Corwin surprises me by being up early and doing the dishes. He knows that I prefer to see the kitchen with some order when I get up. So he apologizes for not finishing the work the previous night and gets the kitchen in order.

I take Air Volvo to Forest Grove Rehab and Care Center at 3900 Pacific Highway, Room 44A, and travel through the Thursday Spring Break slightly heavy traffic without issue. The folks, staff, and residents, at the facility welcome me with smiles and waves. I have been going there almost every day for months, which gets me some street cred.

Susie is sitting in a wheelchair and at the tables near the nurses’ station. She is delighted to see me, but she can fall asleep in her chair–she needs to take a nap. We call Leta on my iPhone, and they chat about Leta and Barb coming on Saturday to see her.

It is a warm sunny day suggesting we are in California and not Oregon. Our climate, despite denials, has changed with us now getting sunny days in March. Unheard of in my first decade of living in Oregon, where March was just a gray constant rain and mist. We used to say of the first six months of the year that the only difference was the temperature of the rains. Now we can see seasons.

I decided Susie needed to visit our California-like day and headed outside with her. I took her all the way to the Pacific Highway and the 57 bus stop.
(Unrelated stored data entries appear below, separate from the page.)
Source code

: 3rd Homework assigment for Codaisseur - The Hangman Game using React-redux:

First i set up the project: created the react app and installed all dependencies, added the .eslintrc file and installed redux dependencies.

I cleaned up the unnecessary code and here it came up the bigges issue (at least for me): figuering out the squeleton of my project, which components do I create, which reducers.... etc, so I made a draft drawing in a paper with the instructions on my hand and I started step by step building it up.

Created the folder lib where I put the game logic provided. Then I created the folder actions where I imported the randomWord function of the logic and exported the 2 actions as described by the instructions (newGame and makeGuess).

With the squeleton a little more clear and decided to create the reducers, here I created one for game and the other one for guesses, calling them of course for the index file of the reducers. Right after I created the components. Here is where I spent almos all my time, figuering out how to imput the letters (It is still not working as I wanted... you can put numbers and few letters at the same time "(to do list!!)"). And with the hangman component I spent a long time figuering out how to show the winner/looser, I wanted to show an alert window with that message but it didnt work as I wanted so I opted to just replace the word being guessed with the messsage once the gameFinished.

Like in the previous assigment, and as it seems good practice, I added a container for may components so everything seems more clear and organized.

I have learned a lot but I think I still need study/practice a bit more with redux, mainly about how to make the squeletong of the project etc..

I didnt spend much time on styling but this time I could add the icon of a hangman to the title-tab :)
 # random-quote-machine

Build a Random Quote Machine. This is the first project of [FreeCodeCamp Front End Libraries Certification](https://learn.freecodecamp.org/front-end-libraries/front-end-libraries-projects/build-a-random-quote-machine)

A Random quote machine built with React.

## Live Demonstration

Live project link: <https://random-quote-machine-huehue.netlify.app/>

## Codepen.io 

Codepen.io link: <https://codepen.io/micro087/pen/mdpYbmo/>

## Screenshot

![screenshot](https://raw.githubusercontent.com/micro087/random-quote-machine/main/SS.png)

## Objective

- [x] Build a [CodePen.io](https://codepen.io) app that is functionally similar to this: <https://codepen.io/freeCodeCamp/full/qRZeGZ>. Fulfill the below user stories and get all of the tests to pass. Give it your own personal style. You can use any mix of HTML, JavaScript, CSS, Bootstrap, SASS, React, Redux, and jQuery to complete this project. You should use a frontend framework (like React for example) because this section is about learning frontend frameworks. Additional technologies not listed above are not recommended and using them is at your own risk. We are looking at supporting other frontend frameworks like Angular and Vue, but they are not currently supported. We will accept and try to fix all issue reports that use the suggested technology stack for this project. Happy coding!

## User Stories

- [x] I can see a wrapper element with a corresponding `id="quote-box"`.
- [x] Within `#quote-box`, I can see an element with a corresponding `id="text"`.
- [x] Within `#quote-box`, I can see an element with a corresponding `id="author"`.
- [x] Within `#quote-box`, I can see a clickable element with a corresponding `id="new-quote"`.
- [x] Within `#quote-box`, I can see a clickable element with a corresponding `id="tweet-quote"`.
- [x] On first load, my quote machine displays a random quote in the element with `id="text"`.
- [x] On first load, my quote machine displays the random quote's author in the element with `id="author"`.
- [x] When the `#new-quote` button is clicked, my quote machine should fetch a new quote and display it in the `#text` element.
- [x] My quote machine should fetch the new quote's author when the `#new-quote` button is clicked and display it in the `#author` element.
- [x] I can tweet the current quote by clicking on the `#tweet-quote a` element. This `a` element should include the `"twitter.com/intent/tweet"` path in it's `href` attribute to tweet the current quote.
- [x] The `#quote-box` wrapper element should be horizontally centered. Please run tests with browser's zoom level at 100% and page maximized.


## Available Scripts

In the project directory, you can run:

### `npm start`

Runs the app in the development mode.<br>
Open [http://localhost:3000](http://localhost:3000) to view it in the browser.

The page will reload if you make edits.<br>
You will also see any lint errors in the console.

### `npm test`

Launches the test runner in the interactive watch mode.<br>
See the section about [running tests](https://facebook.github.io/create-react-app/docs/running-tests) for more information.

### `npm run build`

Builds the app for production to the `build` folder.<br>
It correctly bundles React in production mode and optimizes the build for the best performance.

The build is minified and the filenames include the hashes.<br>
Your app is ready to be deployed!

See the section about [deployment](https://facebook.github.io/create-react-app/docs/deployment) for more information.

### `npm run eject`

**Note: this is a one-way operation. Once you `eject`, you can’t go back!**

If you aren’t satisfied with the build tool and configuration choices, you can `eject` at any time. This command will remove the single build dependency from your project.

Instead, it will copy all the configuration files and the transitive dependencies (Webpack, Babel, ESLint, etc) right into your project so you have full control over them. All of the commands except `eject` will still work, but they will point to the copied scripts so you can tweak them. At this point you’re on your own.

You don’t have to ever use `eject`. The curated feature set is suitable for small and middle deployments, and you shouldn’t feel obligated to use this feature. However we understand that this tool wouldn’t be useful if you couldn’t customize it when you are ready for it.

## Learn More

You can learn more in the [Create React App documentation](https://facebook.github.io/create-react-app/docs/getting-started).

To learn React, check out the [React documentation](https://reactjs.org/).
She used to ride that bus.

I managed to get Susie back to the facility, but I was now dizzy and seeing some stars. I have overdone it. Susie’s eyes are now only half-open. So she heads to a nap, and I head out. I take a few minutes in Air Volvo, waiting for my body to rest a bit.

I managed to drive home without incident and had no dizzy problems.

It is getting towards dinner time, so I make tacos from a box kit. I brown the meat and then add a can of cut tomatoes and the seasoning packet. I bake the tacos filled with cheese and meat. I like them better this way instead of trying to put the stuff in a cooked shell. I am careful to sit between steps and manage it.

I decide that I have overdone it and just read the rest of the night. The Words that Made US has turned into a page-turner for me. I am on page 335 just at the start of the chapter on Hamilton, yes that one. I also found Akhim Reed Amar’s website and listened to 1/2 his lecture on the anniversary of the Contitution (I finished it this morning on Friday). I would recommend the book just on the style, let alone the contents with footnotes and these notes are even further exploded on his web page.

Finally, I am asleep about midnight, putting the book down.

So what have I done in these two months of chemotherapy? I have read about a meter of books, with newly written history and related essays being about 1/2. The rest are brain cookies of SciFi, even re-reading one series. Shows are less interesting to me, but the Marvel-based Hawkeye holiday story and the star wars series so far are the best. I have slipped in a few horror stories too. But, I need no new bad dreams, so that has been very light. Military reading has been magazines and wargames about current times (the wargames show the importance of supply-lines and air superiority–Looks like Putin did not buy a copy even with his picture and name on the cover).

Thanks for reading. I will continue to read and share. Suggestions are welcome for the next book, which I hope will be less than three inches thick!